• WORK REQUIRED:
In the records below, find every line with the word "ipynb" and copy it.

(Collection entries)
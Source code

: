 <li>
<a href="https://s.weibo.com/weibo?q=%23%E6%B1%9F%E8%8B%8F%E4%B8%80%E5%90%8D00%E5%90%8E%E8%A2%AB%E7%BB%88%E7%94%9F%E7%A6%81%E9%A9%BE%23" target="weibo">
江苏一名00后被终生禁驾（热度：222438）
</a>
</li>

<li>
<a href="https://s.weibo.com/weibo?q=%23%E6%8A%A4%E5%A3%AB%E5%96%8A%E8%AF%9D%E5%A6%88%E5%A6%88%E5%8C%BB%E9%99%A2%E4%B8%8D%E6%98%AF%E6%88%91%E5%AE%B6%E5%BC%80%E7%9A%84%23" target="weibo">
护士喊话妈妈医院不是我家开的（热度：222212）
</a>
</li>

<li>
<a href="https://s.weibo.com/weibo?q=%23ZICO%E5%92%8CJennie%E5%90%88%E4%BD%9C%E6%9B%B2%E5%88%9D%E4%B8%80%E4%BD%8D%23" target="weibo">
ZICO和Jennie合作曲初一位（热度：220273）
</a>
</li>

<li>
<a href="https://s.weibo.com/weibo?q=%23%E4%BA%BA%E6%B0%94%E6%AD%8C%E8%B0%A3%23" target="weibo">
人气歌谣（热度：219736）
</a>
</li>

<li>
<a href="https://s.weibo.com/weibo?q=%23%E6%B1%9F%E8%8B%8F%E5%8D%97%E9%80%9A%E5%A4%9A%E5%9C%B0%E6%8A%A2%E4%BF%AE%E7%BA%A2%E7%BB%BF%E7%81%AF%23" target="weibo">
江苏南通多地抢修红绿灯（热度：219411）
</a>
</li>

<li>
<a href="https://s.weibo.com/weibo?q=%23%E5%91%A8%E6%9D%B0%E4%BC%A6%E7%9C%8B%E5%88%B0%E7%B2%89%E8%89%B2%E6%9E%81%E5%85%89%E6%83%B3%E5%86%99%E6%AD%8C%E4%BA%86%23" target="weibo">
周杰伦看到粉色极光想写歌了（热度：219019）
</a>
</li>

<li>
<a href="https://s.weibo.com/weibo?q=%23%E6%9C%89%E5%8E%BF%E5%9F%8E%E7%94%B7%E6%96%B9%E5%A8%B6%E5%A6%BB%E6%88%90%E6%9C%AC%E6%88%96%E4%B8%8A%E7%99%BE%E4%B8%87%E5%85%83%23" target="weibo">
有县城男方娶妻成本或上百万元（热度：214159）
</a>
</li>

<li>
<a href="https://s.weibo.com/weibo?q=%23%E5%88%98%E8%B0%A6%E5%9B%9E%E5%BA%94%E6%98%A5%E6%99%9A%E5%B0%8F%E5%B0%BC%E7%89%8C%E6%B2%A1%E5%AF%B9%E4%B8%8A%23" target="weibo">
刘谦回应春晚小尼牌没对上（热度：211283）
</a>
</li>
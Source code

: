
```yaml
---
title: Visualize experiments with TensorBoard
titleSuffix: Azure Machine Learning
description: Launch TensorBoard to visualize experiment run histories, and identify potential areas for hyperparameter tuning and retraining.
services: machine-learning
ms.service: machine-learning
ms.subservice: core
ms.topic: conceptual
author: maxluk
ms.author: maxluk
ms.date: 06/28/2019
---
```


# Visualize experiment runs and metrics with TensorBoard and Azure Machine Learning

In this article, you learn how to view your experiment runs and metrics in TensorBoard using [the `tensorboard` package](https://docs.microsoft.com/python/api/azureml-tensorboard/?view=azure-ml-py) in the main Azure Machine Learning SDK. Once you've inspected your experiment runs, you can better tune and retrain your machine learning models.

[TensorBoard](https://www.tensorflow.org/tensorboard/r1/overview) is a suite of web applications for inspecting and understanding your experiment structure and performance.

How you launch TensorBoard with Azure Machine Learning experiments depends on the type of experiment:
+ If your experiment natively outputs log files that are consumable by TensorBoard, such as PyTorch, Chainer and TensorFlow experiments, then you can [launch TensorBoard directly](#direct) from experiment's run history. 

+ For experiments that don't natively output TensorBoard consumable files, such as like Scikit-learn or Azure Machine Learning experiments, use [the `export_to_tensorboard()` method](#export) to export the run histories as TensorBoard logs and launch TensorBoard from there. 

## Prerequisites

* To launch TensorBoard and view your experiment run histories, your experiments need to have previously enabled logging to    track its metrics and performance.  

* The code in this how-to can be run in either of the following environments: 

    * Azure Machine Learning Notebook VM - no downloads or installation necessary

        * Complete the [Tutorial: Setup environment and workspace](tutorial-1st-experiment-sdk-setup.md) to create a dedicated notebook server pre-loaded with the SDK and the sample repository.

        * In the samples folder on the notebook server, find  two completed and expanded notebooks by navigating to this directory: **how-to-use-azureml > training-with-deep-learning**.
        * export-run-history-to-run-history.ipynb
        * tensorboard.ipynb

• ANSWER FOR THE TASK:
        * export-run-history-to-run-history.ipynb
        * tensorboard.ipynb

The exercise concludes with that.